On 04/07/2024 10:52, Neil Armstrong wrote:
> If the thermal core tries to update the temperature from an
> uninitialized power supply, it will swawn the following warning:
> thermal thermal_zoneXX: failed to read out thermal zone (-19)
> 
> But reading from an uninitialized power supply should not be
> considered as a fatal error, but the thermal core expects
> the -EAGAIN error to be returned in this particular case.
> 
> So convert -ENODEV as -EAGAIN to express the fact that reading
> temperature from an uninitialized power supply shouldn't be
> a fatal error, but should indicate to the thermal zone it should
> retry later.
> 
> It notably removes such messages on Qualcomm platforms using the
> qcom_battmgr driver spawning warnings until the aDSP firmware
> gets up and the battery manager reports valid data.

Is it possible to have the aDSP firmware ready first ?

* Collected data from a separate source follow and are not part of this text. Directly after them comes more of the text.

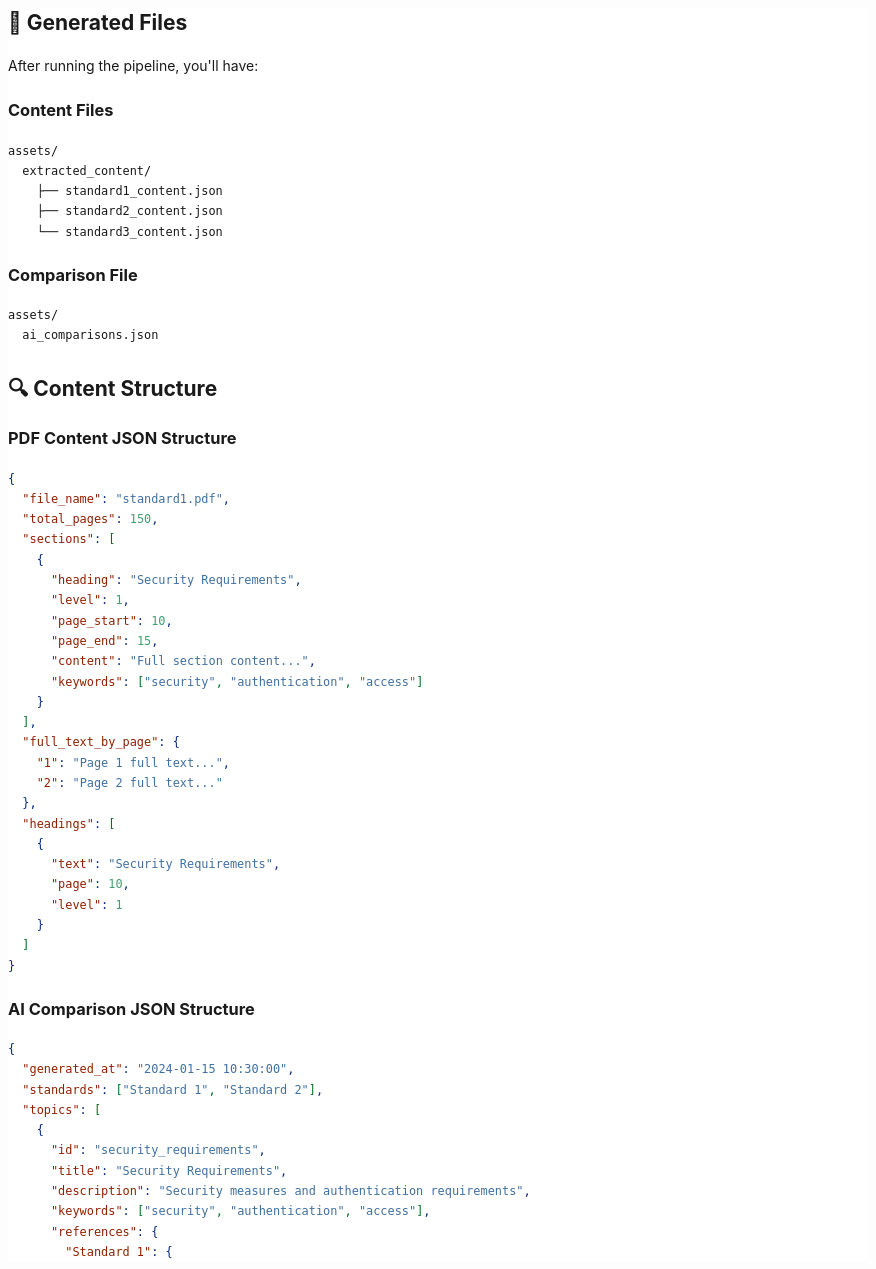 ## 📁 Generated Files

After running the pipeline, you'll have:

### Content Files
```
assets/
  extracted_content/
    ├── standard1_content.json
    ├── standard2_content.json
    └── standard3_content.json
```

### Comparison File
```
assets/
  ai_comparisons.json
```

## 🔍 Content Structure

### PDF Content JSON Structure
```json
{
  "file_name": "standard1.pdf",
  "total_pages": 150,
  "sections": [
    {
      "heading": "Security Requirements",
      "level": 1,
      "page_start": 10,
      "page_end": 15,
      "content": "Full section content...",
      "keywords": ["security", "authentication", "access"]
    }
  ],
  "full_text_by_page": {
    "1": "Page 1 full text...",
    "2": "Page 2 full text..."
  },
  "headings": [
    {
      "text": "Security Requirements",
      "page": 10,
      "level": 1
    }
  ]
}
```

### AI Comparison JSON Structure
```json
{
  "generated_at": "2024-01-15 10:30:00",
  "standards": ["Standard 1", "Standard 2"],
  "topics": [
    {
      "id": "security_requirements",
      "title": "Security Requirements",
      "description": "Security measures and authentication requirements",
      "keywords": ["security", "authentication", "access"],
      "references": {
        "Standard 1": {
```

> Link: https://lore.kernel.org/all/2ed4c630-204a-4f80-a37f-f2ca838eb455@linaro.org/
> Fixes: 5bc28b93a36e ("power_supply: power_supply_read_temp only if use_cnt > 0")
> Fixes: 3be330bf8860 ("power_supply: Register battery as a thermal zone")
> Signed-off-by: Neil Armstrong <neil.armstrong@linaro.org>
> ---
>   drivers/power/supply/power_supply_core.c | 7 ++++++-
>   1 file changed, 6 insertions(+), 1 deletion(-)
> 
> diff --git a/drivers/power/supply/power_supply_core.c b/drivers/power/supply/power_supply_core.c
> index 8f6025acd10a..b38bff4dbfc7 100644
> --- a/drivers/power/supply/power_supply_core.c
> +++ b/drivers/power/supply/power_supply_core.c
> @@ -1287,8 +1287,13 @@ static int power_supply_read_temp(struct thermal_zone_device *tzd,
>   	WARN_ON(tzd == NULL);
>   	psy = thermal_zone_device_priv(tzd);
>   	ret = power_supply_get_property(psy, POWER_SUPPLY_PROP_TEMP, &val);
> +	/*
> +	 * The thermal core expects -EAGAIN as non-fatal error,
> +	 * convert -ENODEV as -EAGAIN since -ENODEV is returned
> +	 * when a power supply device isn't initialized
> +	 */
>   	if (ret)
> -		return ret;
> +		return ret == -ENODEV ? -EAGAIN : ret;
>   
>   	/* Convert tenths of degree Celsius to milli degree Celsius. */
>   	*temp = val.intval * 100;
> 
> ---
> base-commit: 82e4255305c554b0bb18b7ccf2db86041b4c8b6e
> change-id: 20240704-topic-sm8x50-upstream-fix-battmgr-temp-tz-warn-077166861efb
> 
> Best regards,

-- 
<http://www.linaro.org/> Linaro.org │ Open source software for ARM SoCs

Follow Linaro:  <http://www.facebook.com/pages/Linaro> Facebook |
<http://twitter.com/#!/linaroorg> Twitter |
<http://www.linaro.org/linaro-blog/> Blog


^ permalink raw reply	[flat|nested] 7+ messages in thread

* Re: [PATCH] power: supply: core: return -EAGAIN on uninitialized read temp
  2024-07-04 16:41 ` Daniel Lezcano
@ 2024-07-05  5:56   ` Krzysztof Kozlowski
  2024-07-05  8:08     ` Daniel Lezcano
  0 siblings, 1 reply; 7+ messages in thread
From: Krzysztof Kozlowski @ 2024-07-05  5:56 UTC (permalink / raw)
  To: Daniel Lezcano, Neil Armstrong, Sebastian Reichel, Rhyland Klein,
	Anton Vorontsov, Jenny TC
  Cc: Rafael J. Wysocki, linux-arm-msm, linux-pm, linux-kernel,
	regressions

On 04/07/2024 18:41, Daniel Lezcano wrote:
> On 04/07/2024 10:52, Neil Armstrong wrote:
>> If the thermal core tries to update the temperature from an
>> uninitialized power supply, it will swawn the following warning:
>> thermal thermal_zoneXX: failed to read out thermal zone (-19)
>>
>> But reading from an uninitialized power supply should not be
>> considered as a fatal error, but the thermal core expects
>> the -EAGAIN error to be returned in this particular case.
>>
>> So convert -ENODEV as -EAGAIN to express the fact that reading
>> temperature from an uninitialized power supply shouldn't be
>> a fatal error, but should indicate to the thermal zone it should
>> retry later.
>>
>> It notably removes such messages on Qualcomm platforms using the
>> qcom_battmgr driver spawning warnings until the aDSP firmware
>> gets up and the battery manager reports valid data.
> 
> Is it possible to have the aDSP firmware ready first ?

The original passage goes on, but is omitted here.